En cinquième lieu, il résulte de ce qui a été énoncé au point directement précédent que le moyen tiré de la violation des stipulations de l’article 3-1 de la convention de New York du 26 janvier 1990 doit être écarté.
En dernier lieu, aux termes de l’article 3 de la convention européenne de sauvegarde des droits de l’homme et des libertés fondamentales : « Nul ne peut être soumis à la torture, ni à des peines ou traitements inhumains ou dégradants ». En l’espèce, l’appelante indique qu’elle encourt le risque d’être personnellement et directement exposé à la torture, ou à des peines ou traitements inhumains ou dégradants, en cas de renvoi dans son pays d’origine, en raison du combat qu’y mènerait son époux contre l’une des figures de proue de la criminalité organisée. Elle n’apporte toutefois aucun élément précis et circonstancié au dossier permettant d’apprécier la véracité de ses allégations ainsi que les craintes qu’elle éprouverait, et se réfère, à cet égard, aux éléments déjà produits devant l’Office français de protection des réfugiés et des apatrides que ce dernier a jugé insuffisants.

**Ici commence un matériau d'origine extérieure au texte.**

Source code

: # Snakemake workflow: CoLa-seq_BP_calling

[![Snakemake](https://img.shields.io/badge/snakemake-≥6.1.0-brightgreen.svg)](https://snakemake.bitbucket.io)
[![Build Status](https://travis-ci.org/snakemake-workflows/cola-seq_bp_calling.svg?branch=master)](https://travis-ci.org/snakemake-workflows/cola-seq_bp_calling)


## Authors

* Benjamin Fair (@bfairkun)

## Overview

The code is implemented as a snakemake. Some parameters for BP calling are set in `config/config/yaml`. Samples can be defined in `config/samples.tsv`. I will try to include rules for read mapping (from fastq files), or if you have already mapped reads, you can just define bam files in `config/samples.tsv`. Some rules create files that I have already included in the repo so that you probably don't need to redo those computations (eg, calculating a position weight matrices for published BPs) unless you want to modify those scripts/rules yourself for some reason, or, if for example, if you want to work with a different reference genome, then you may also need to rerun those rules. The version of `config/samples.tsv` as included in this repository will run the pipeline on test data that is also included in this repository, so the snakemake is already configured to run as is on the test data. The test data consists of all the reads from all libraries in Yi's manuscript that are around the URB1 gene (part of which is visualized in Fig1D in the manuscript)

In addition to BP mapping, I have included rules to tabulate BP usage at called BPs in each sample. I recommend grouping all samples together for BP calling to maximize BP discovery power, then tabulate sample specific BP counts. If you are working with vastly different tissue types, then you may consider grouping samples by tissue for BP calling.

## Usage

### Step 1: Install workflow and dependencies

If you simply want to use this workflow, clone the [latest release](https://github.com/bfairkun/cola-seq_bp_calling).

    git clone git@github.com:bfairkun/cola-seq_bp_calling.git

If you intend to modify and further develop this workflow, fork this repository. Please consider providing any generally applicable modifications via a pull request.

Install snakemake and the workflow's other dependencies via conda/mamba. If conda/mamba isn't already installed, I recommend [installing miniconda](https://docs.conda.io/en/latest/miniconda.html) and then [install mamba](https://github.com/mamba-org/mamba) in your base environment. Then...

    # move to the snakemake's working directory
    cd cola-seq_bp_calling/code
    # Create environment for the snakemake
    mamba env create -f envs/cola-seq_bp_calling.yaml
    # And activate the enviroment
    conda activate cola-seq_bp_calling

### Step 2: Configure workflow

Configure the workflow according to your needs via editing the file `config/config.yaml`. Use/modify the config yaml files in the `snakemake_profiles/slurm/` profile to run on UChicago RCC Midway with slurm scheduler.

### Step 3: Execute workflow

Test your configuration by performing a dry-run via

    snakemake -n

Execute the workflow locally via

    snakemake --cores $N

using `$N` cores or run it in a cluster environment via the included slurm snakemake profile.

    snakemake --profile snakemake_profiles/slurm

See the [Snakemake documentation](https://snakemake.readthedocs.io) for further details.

Par suite, le moyen tiré de la méconnaissance de l’article 3 de la convention européenne de sauvegarde des droits de l’homme et des libertés fondamentales ne saurait être accueilli.
Il résulte de tout ce qui précède que la requête de Mme B… est manifestement dépourvue de fondement. Dès lors, ses conclusions présentées à fin d’annulation et d’injonction sous astreinte peuvent être rejetées en application du dernier alinéa de l’article R. 222- 1 du code de justice administrative. Il en va de même, par voie de conséquence, des conclusions tendant à l’application des dispositions de l’article L. 761-1 du code de justice administrative et de l’article 37 de la loi du 10 juillet 1991.
O R D O N N E :
Article 1er : La requête de Mme B… est rejetée.
Article 2 : La présente ordonnance sera notifiée à Mme A… B… et à Me Machicote et au ministre de l’intérieur.
Copie en sera adressée au préfet de la Lozère.
Fait à Toulouse, le 31 octobre 2025.
Le président de la 2ème chambre,
signé
Olivier Massin
La République mande et ordonne au ministre de l’intérieur, en ce qui le concerne, ou à tous commissaires de justice à ce requis, en ce qui concerne les voies de droit commun contre les parties privées, de pourvoir à l’exécution de la présente ordonnance.